1. and 2. won't happen, we really don't want to spawn a bus for reasons mentioned upthread. Also keep in mind that this bug is about avoiding spawning a session bus for system daemon. And since this is indeed fixed, for a long time even, we should just close this bug already.

What you are talking about isn't really a bug in gio/gvfs; what you want can be fixed in

 1. sudo/pfexec (avoid clearing DBUS_SESSION_BUS_ADDRESS)
 2. dbus-daemon (allow e.g. uid 0 to connect to the bus)

as Alex already said in comment 16. Also consider why DBUS_SESSION_BUS_ADDRESS is cleared in the first place.

Of course, my view is that what you want is just fundamentally wrong.
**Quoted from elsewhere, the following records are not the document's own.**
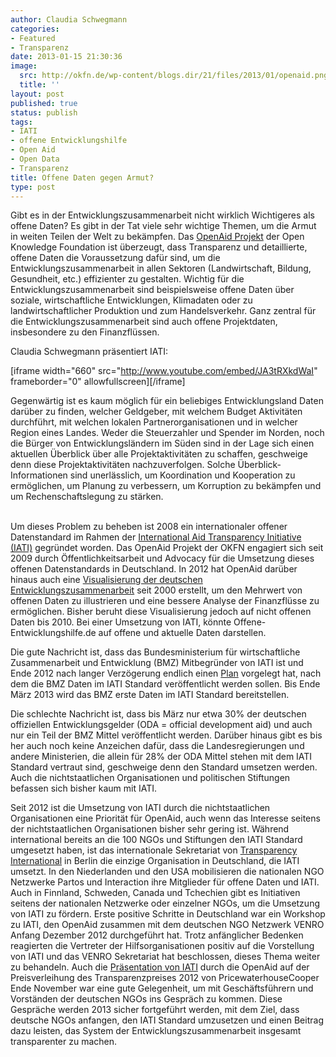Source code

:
 ```yaml
---
author: Claudia Schwegmann
categories:
- Featured
- Transparenz
date: 2013-01-15 21:30:36
image:
  src: http://okfn.de/wp-content/blogs.dir/21/files/2013/01/openaid.png
  title: ''
layout: post
published: true
status: publish
tags:
- IATI
- offene Entwicklungshilfe
- Open Aid
- Open Data
- Transparenz
title: Offene Daten gegen Armut?
type: post
---
```


Gibt es in der Entwicklungszusammenarbeit nicht wirklich Wichtigeres als offene Daten? Es gibt in der Tat viele sehr wichtige Themen, um die Armut in weiten Teilen der Welt zu bekämpfen. Das [OpenAid Projekt](http://www.openaid.de/de) der Open Knowledge Foundation ist überzeugt, dass Transparenz und detaillierte, offene Daten die Voraussetzung dafür sind, um die Entwicklungszusammenarbeit in allen Sektoren (Landwirtschaft, Bildung, Gesundheit, etc.) effizienter zu gestalten. Wichtig für die Entwicklungszusammenarbeit sind beispielsweise offene Daten über soziale, wirtschaftliche Entwicklungen, Klimadaten oder zu landwirtschaftlicher Produktion und zum Handelsverkehr. Ganz zentral für die Entwicklungszusammenarbeit sind auch offene Projektdaten, insbesondere zu den Finanzflüssen.

Claudia Schwegmann präsentiert IATI:

[iframe width="660" src="http://www.youtube.com/embed/JA3tRXkdWaI" frameborder="0" allowfullscreen][/iframe]

Gegenwärtig ist es kaum möglich für ein beliebiges Entwicklungsland Daten darüber zu finden, welcher Geldgeber, mit welchem Budget Aktivitäten durchführt, mit welchen lokalen Partnerorganisationen und in welcher Region eines Landes. Weder die Steuerzahler und Spender im Norden, noch die Bürger von Entwicklungsländern im Süden sind in der Lage sich einen aktuellen Überblick über alle Projektaktivitäten zu schaffen, geschweige denn diese Projektaktivitäten nachzuverfolgen. Solche Überblick-Informationen sind unerlässlich, um Koordination und Kooperation zu ermöglichen, um Planung zu verbessern, um Korruption zu bekämpfen und um Rechenschaftslegung zu stärken.  
 

Um dieses Problem zu beheben ist 2008 ein internationaler offener Datenstandard im Rahmen der [International Aid Transparency Initiative (IATI)](http://www.aidtransparency.net/) gegründet worden. Das OpenAid Projekt der OKFN engagiert sich seit 2009 durch Öffentlichkeitsarbeit und Advocacy für die Umsetzung dieses offenen Datenstandards in Deutschland. In 2012 hat OpenAid darüber hinaus auch eine [Visualisierung der deutschen Entwicklungszusammenarbeit](http://www.offene-entwicklungshilfe.de/) seit 2000 erstellt, um den Mehrwert von offenen Daten zu illustrieren und eine bessere Analyse der Finanzflüsse zu ermöglichen. Bisher beruht diese Visualisierung jedoch auf nicht offenen Daten bis 2010. Bei einer Umsetzung von IATI, könnte Offene-Entwicklungshilfe.de auf offene und aktuelle Daten darstellen.

Die gute Nachricht ist, dass das Bundesministerium für wirtschaftliche Zusammenarbeit und Entwicklung (BMZ) Mitbegründer von IATI ist und Ende 2012 nach langer Verzögerung endlich einen [Plan](http://www.aidtransparency.net/implementation/attachment/iati-implementation-schedule_germany) vorgelegt hat, nach dem die BMZ Daten im IATI Standard veröffentlicht werden sollen. Bis Ende März 2013 wird das BMZ erste Daten im IATI Standard bereitstellen.

Die schlechte Nachricht ist, dass bis März nur etwa 30% der deutschen offiziellen Entwicklungsgelder (ODA = official development aid) und auch nur ein Teil der BMZ Mittel veröffentlicht werden. Darüber hinaus gibt es bis her auch noch keine Anzeichen dafür, dass die Landesregierungen und andere Ministerien, die allein für 28% der ODA Mittel stehen mit dem IATI Standard vertraut sind, geschweige denn den Standard umsetzen werden. Auch die nichtstaatlichen Organisationen und politischen Stiftungen befassen sich bisher kaum mit IATI.

Seit 2012 ist die Umsetzung von IATI durch die nichtstaatlichen Organisationen eine Priorität für OpenAid, auch wenn das Interesse seitens der nichtstaatlichen Organisationen bisher sehr gering ist. Während international bereits an die 100 NGOs und Stiftungen den IATI Standard umgesetzt haben, ist das internationale Sekretariat von [Transparency International](http://www.transparency.org/whoweare/accountability/iati/1/) in Berlin die einzige Organisation in Deutschland, die IATI umsetzt. In den Niederlanden und den USA mobilisieren die nationalen NGO Netzwerke Partos und Interaction ihre Mitglieder für offene Daten und IATI. Auch in Finnland, Schweden, Canada und Tchechien gibt es Initiativen seitens der nationalen Netzwerke oder einzelner NGOs, um die Umsetzung von IATI zu fördern. Erste positive Schritte in Deutschland war ein Workshop zu IATI, den OpenAid zusammen mit dem deutschen NGO Netzwerk VENRO Anfang Dezember 2012 durchgeführt hat. Trotz anfänglicher Bedenken reagierten die Vertreter der Hilfsorganisationen positiv auf die Vorstellung von IATI und das VENRO Sekretariat hat beschlossen, dieses Thema weiter zu behandeln. Auch die [Präsentation von IATI](http://www.youtube.com/watch?v=JA3tRXkdWaI) durch die OpenAid auf der Preisverleihung des Transparenzpreises 2012 von PricewaterhouseCooper Ende November war eine gute Gelegenheit, um mit Geschäftsführern und Vorständen der deutschen NGOs ins Gespräch zu kommen. Diese Gespräche werden 2013 sicher fortgeführt werden, mit dem Ziel, dass deutsche NGOs anfangen, den IATI Standard umzusetzen und einen Beitrag dazu leisten, das System der Entwicklungszusammenarbeit insgesamt transparenter zu machen.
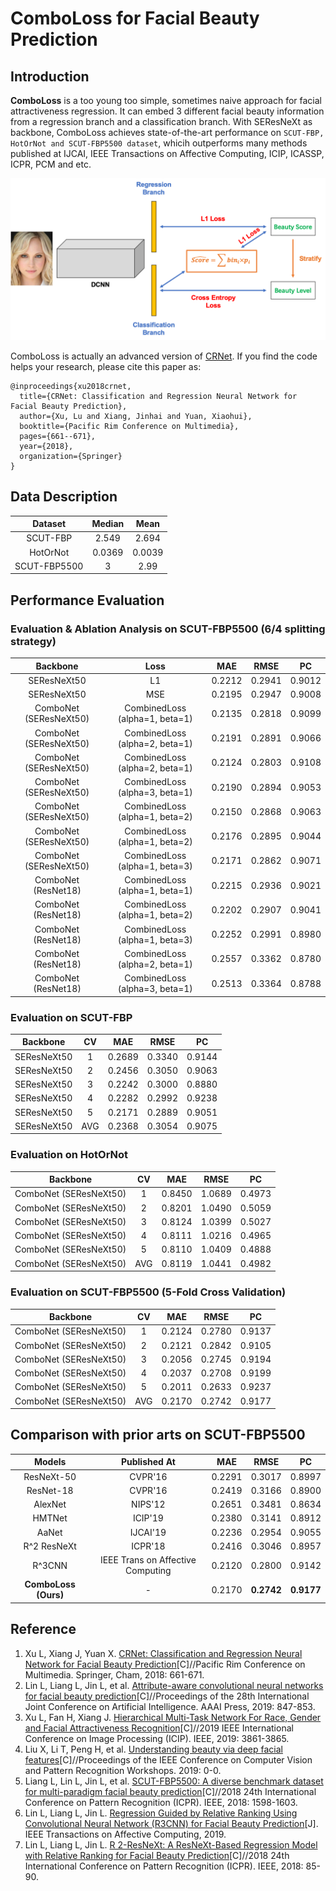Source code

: # ComboLoss for Facial Beauty Prediction
## Introduction
**ComboLoss** is a too young too simple, sometimes naive approach for facial attractiveness regression. It can embed 3 different facial beauty information from a regression branch and a classification branch. 
With SEResNeXt as backbone, ComboLoss achieves state-of-the-art performance on ``SCUT-FBP, HotOrNot and SCUT-FBP5500 dataset``, whicih outperforms many methods published at IJCAI, IEEE Transactions on Affective Computing, ICIP, ICASSP, ICPR, PCM and etc.

![ComboLoss](./comboloss.png)

ComboLoss is actually an advanced version of [CRNet](https://link.springer.com/chapter/10.1007/978-3-030-00764-5_61). If you find the code helps your research, please cite this paper as:
```
@inproceedings{xu2018crnet,
  title={CRNet: Classification and Regression Neural Network for Facial Beauty Prediction},
  author={Xu, Lu and Xiang, Jinhai and Yuan, Xiaohui},
  booktitle={Pacific Rim Conference on Multimedia},
  pages={661--671},
  year={2018},
  organization={Springer}
}
```


## Data Description
| Dataset | Median | Mean |
| :---: | :---: | :---: |
| SCUT-FBP | 2.549 | 2.694 |
| HotOrNot | 0.0369 | 0.0039 |
| SCUT-FBP5500 | 3 | 2.99 |


## Performance Evaluation
### Evaluation & Ablation Analysis on SCUT-FBP5500 (6/4 splitting strategy)
| Backbone | Loss | MAE | RMSE | PC |
| :---: | :---: | :---: | :---: | :---: |
| SEResNeXt50 | L1 | 0.2212 | 0.2941 | 0.9012 |
| SEResNeXt50 | MSE | 0.2195 | 0.2947 | 0.9008 |
| ComboNet (SEResNeXt50) | CombinedLoss (alpha=1, beta=1) | 0.2135 | 0.2818 | 0.9099 |
| ComboNet (SEResNeXt50)  | CombinedLoss (alpha=2, beta=1) | 0.2191 | 0.2891 | 0.9066 |
| ComboNet (SEResNeXt50)  | CombinedLoss (alpha=2, beta=1) | 0.2124 | 0.2803 | 0.9108 |
| ComboNet (SEResNeXt50)  | CombinedLoss (alpha=3, beta=1) | 0.2190 | 0.2894 | 0.9053 |
| ComboNet (SEResNeXt50)  | CombinedLoss (alpha=1, beta=2) | 0.2150 | 0.2868 | 0.9063 |
| ComboNet (SEResNeXt50)  | CombinedLoss (alpha=1, beta=2) | 0.2176 | 0.2895 | 0.9044 |
| ComboNet (SEResNeXt50)  | CombinedLoss (alpha=1, beta=3) | 0.2171 | 0.2862 | 0.9071 |
| ComboNet (ResNet18)  | CombinedLoss (alpha=1, beta=1) | 0.2215 | 0.2936 | 0.9021 |
| ComboNet (ResNet18)  | CombinedLoss (alpha=1, beta=2) | 0.2202 | 0.2907 | 0.9041 |
| ComboNet (ResNet18)  | CombinedLoss (alpha=1, beta=3) | 0.2252 | 0.2991 | 0.8980 |
| ComboNet (ResNet18)  | CombinedLoss (alpha=2, beta=1) | 0.2557 | 0.3362 | 0.8780 |
| ComboNet (ResNet18)  | CombinedLoss (alpha=3, beta=1) | 0.2513 | 0.3364 | 0.8788 |

### Evaluation on SCUT-FBP
| Backbone | CV | MAE | RMSE | PC |
| :---: | :---: | :---: | :---: | :---: |
| SEResNeXt50 | 1 | 0.2689 | 0.3340 | 0.9144 |
| SEResNeXt50 | 2 | 0.2456 | 0.3050 | 0.9063 |
| SEResNeXt50 | 3 | 0.2242 | 0.3000 | 0.8880 |
| SEResNeXt50 | 4 | 0.2282 | 0.2992 | 0.9238 |
| SEResNeXt50 | 5 | 0.2171 | 0.2889 | 0.9051 |
| SEResNeXt50 | AVG | 0.2368 | 0.3054 | 0.9075 |

### Evaluation on HotOrNot
| Backbone | CV | MAE | RMSE | PC |
| :---: | :---: | :---: | :---: | :---: |
| ComboNet (SEResNeXt50) | 1 | 0.8450 | 1.0689 | 0.4973 |
| ComboNet (SEResNeXt50) | 2 | 0.8201 | 1.0490 | 0.5059 |
| ComboNet (SEResNeXt50) | 3 | 0.8124 | 1.0399 | 0.5027 |
| ComboNet (SEResNeXt50) | 4 | 0.8111 | 1.0216 | 0.4965 |
| ComboNet (SEResNeXt50) | 5 | 0.8110 | 1.0409 | 0.4888 |
| ComboNet (SEResNeXt50) | AVG | 0.8119 | 1.0441 | 0.4982 |


### Evaluation on SCUT-FBP5500 (5-Fold Cross Validation)
| Backbone | CV | MAE | RMSE | PC |
| :---: | :---: | :---: | :---: | :---: |
| ComboNet (SEResNeXt50)  | 1 | 0.2124 | 0.2780 | 0.9137 |
| ComboNet (SEResNeXt50)  | 2 | 0.2121 | 0.2842 | 0.9105 |
| ComboNet (SEResNeXt50)  | 3 | 0.2056 | 0.2745 | 0.9194 |
| ComboNet (SEResNeXt50)  | 4 | 0.2037 | 0.2708 | 0.9199 |
| ComboNet (SEResNeXt50)  | 5 | 0.2011 | 0.2633 | 0.9237 |
| ComboNet (SEResNeXt50)  | AVG | 0.2170 | 0.2742 | 0.9177 |


## Comparison with prior arts on SCUT-FBP5500
| Models | Published At | MAE | RMSE | PC |
| :---: | :---: | :---: | :---: | :---: |
| ResNeXt-50 | CVPR'16 | 0.2291 | 0.3017 | 0.8997 |
| ResNet-18	| CVPR'16 | 0.2419 | 0.3166 | 0.8900 |
| AlexNet | NIPS'12 | 0.2651 | 0.3481	| 0.8634 |
| HMTNet | ICIP'19 | 0.2380 | 0.3141 | 0.8912 |
| AaNet | IJCAI'19 | 0.2236 | 0.2954 | 0.9055 |
| R^2 ResNeXt  | ICPR'18 | 0.2416 | 0.3046 | 0.8957 |
| R^3CNN | IEEE Trans on Affective Computing | 0.2120 | 0.2800 | 0.9142 |
| **ComboLoss (Ours)** | - | 0.2170 | **0.2742** | **0.9177** |


## Reference
1. Xu L, Xiang J, Yuan X. [CRNet: Classification and Regression Neural Network for Facial Beauty Prediction](https://link.springer.com/chapter/10.1007/978-3-030-00764-5_61)[C]//Pacific Rim Conference on Multimedia. Springer, Cham, 2018: 661-671.
2. Lin L, Liang L, Jin L, et al. [Attribute-aware convolutional neural networks for facial beauty prediction](https://www.ijcai.org/proceedings/2019/0119.pdf)[C]//Proceedings of the 28th International Joint Conference on Artificial Intelligence. AAAI Press, 2019: 847-853.
3. Xu L, Fan H, Xiang J. [Hierarchical Multi-Task Network For Race, Gender and Facial Attractiveness Recognition](https://ieeexplore.ieee.org/abstract/document/8803614/)[C]//2019 IEEE International Conference on Image Processing (ICIP). IEEE, 2019: 3861-3865.
4. Liu X, Li T, Peng H, et al. [Understanding beauty via deep facial features](http://openaccess.thecvf.com/content_CVPRW_2019/papers/AMFG/Liu_Understanding_Beauty_via_Deep_Facial_Features_CVPRW_2019_paper.pdf)[C]//Proceedings of the IEEE Conference on Computer Vision and Pattern Recognition Workshops. 2019: 0-0.
5. Liang L, Lin L, Jin L, et al. [SCUT-FBP5500: A diverse benchmark dataset for multi-paradigm facial beauty prediction](https://arxiv.org/pdf/1801.06345.pdf)[C]//2018 24th International Conference on Pattern Recognition (ICPR). IEEE, 2018: 1598-1603.
6. Lin L, Liang L, Jin L. [Regression Guided by Relative Ranking Using Convolutional Neural Network (R3CNN) for Facial Beauty Prediction](https://ieeexplore.ieee.org/abstract/document/8789541/)[J]. IEEE Transactions on Affective Computing, 2019.
7. Lin L, Liang L, Jin L. [R 2-ResNeXt: A ResNeXt-Based Regression Model with Relative Ranking for Facial Beauty Prediction](https://ieeexplore.ieee.org/abstract/document/8545164/)[C]//2018 24th International Conference on Pattern Recognition (ICPR). IEEE, 2018: 85-90.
E.g. if you need privileged processes to require access your desktop session (such as the the X server or session message bus), then 99% of the time it means that someone is doing something wrong.

Look at http://www.gtk.org/setuid.html got some reasons why you don't want this for GTK+ programs. For GIO/GVfs (which has no UI) there are at least two other reasons

 - passwords retrieved/stored by GVfs backends will be via the users keyring. This
   may be unwanted; I mean you probably authenticated as root to start your
   program so uid 0 may unwillingly be storing passwords in the unprivileged
   users keyring.

 - the data you are accessing can be served by code running as the user (mount
   daemons); you fundamentally can't trust this data since it runs as an unprivileged
   user

Anyway, life is probably only going to get harder for such applications, see 
http://bugs.freedesktop.org/show_bug.cgi?id=17970#c20 for some thoughts on how we should treat them.

So you may want to reconsider if this is really what you want.

Comment 23 Alexander Larsson 2009-03-06 09:39:13 UTC
closing this again, we really don't want to spawn session busses.